Ruanda ist seit Jahrzehnten Anlaufstelle für Geflüchtete, vor allem aus der Demokratischen Republik Kongo. Die aktuelle Krise in Burundi führte zu einem weiteren, unerwarteten Zustrom an Geflüchteten, sodass sich deren Gesamtzahl in Ruanda verdoppelte. Die meisten Geflüchteten leben in den sechs Flüchtlingscamps des Flüchtlingshilfswerks der Vereinten Nationen (UNHCR). Knapp 60 Prozent sind unter 18 Jahren.

Die große Zahl der Geflüchteten beeinflusst die gesellschaftliche Entwicklung Ruandas stark. Vor allem Konflikte um Land und Ressourcen werden verstärkt. Es kommt häufig zu gewaltsamen Auseinandersetzungen zwischen jungen Leuten innerhalb und außerhalb der Camps. Grundbedürfnisse wie Nahrung, Basisgesundheitsversorgung und Zugang zu (Schul-)Bildung werden zwar erfüllt, die psychologische Betreuung ist jedoch unzureichend. Posttraumatische Stresssyndrome beeinträchtigen Lebensfähigkeit und -qualität der Betroffenen. Ihre Umgebung begegnet ihnen häufig mit Misstrauen. Geflüchtete Frauen und Mädchen sind eine besonders verwundbare Gruppe und häufig von sexueller Gewalt betroffen.

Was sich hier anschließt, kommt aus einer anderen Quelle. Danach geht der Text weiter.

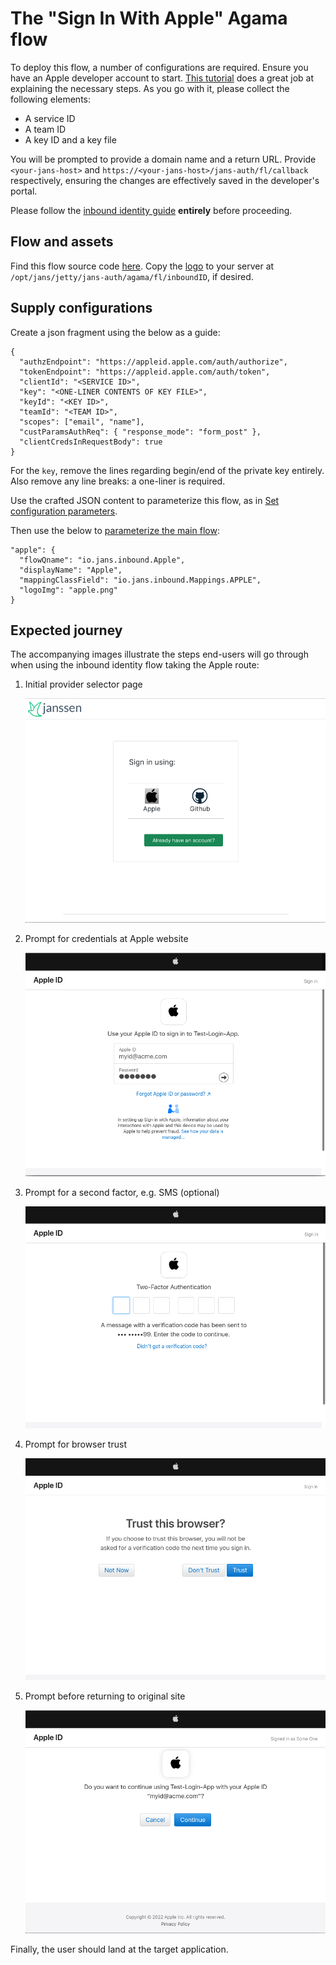# The "Sign In With Apple" Agama flow

To deploy this flow, a number of configurations are required. Ensure you have an Apple developer account to start. [This tutorial](https://github.com/ananay/apple-auth/blob/master/SETUP.md) does a great job at explaining the necessary steps. As you go with it, please collect the following elements:

- A service ID
- A team ID
- A key ID and a key file 

You will be prompted to provide a domain name and a return URL. Provide `<your-jans-host>` and `https://<your-jans-host>/jans-auth/fl/callback` respectively, ensuring the changes are effectively saved in the developer's portal.

Please follow the [inbound identity guide](../README.md) **entirely** before proceeding.

## Flow and assets

Find this flow source code [here](https://github.com/JanssenProject/jans/raw/main/docs/script-catalog/agama/inboundID/apple/io.jans.inbound.Apple). Copy the [logo](https://github.com/JanssenProject/jans/raw/main/docs/script-catalog/agama/inboundID/apple/apple.png) to your server at `/opt/jans/jetty/jans-auth/agama/fl/inboundID`, if desired.

## Supply configurations

Create a json fragment using the below as a guide:

```
{
  "authzEndpoint": "https://appleid.apple.com/auth/authorize",
  "tokenEndpoint": "https://appleid.apple.com/auth/token",
  "clientId": "<SERVICE ID>",
  "key": "<ONE-LINER CONTENTS OF KEY FILE>",
  "keyId": "<KEY ID>",
  "teamId": "<TEAM ID>",
  "scopes": ["email", "name"],
  "custParamsAuthReq": { "response_mode": "form_post" },
  "clientCredsInRequestBody": true
}
```

For the `key`, remove the lines regarding begin/end of the private key entirely. Also remove any line breaks: a one-liner is required. 

Use the crafted JSON content to parameterize this flow, as in [Set configuration parameters](../README.md#set-configuration-parameters).

Then use the below to [parameterize the main flow](../README.md#parameterize-the-main-flow):

```
"apple": {
  "flowQname": "io.jans.inbound.Apple",
  "displayName": "Apple",
  "mappingClassField": "io.jans.inbound.Mappings.APPLE",
  "logoImg": "apple.png"
}
```

## Expected journey

The accompanying images illustrate the steps end-users will go through when using the inbound identity flow taking the Apple route:

1. Initial provider selector page

    ![provider selector](provider_selector.png)

1. Prompt for credentials at Apple website

    ![prompt credentials](SIWA_creds.png)

1. Prompt for a second factor, e.g. SMS (optional)

    ![prompt second factor](SIWA_MFA.png)

1. Prompt for browser trust

    ![browser trust](SIWA_trust.png)

1. Prompt before returning to original site

    ![prompt continue](SIWA_proceed.png)

Finally, the user should land at the target application.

Aufgrund ihrer geringen wirtschaftlichen Möglichkeiten sind viele junge männliche Geflüchtete frustriert. Dies äußert sich nicht selten in Aggression.

Ziel

Jugendliche Geflüchtete aus den Camps und Jugendliche aus den umliegenden Dörfern überwinden im konstruktiven Dialog ihre gegenseitigen Feindbilder. Dies fördert eine Kultur gegenseitiger Unterstützung sowie Empathie und reduziert gewaltsame Auseinandersetzungen. Langfristig mindern nachhaltige Maßnahmen strukturelle Fluchtursachen wie beispielsweise soziale Ungleichheit.
Frauen und Mädchen mit traumatisierenden Gewalterfahrungen sind durch psychosoziale Unterstützung in ihrer psychischen Gesundheit und Widerstandsfähigkeit gestärkt.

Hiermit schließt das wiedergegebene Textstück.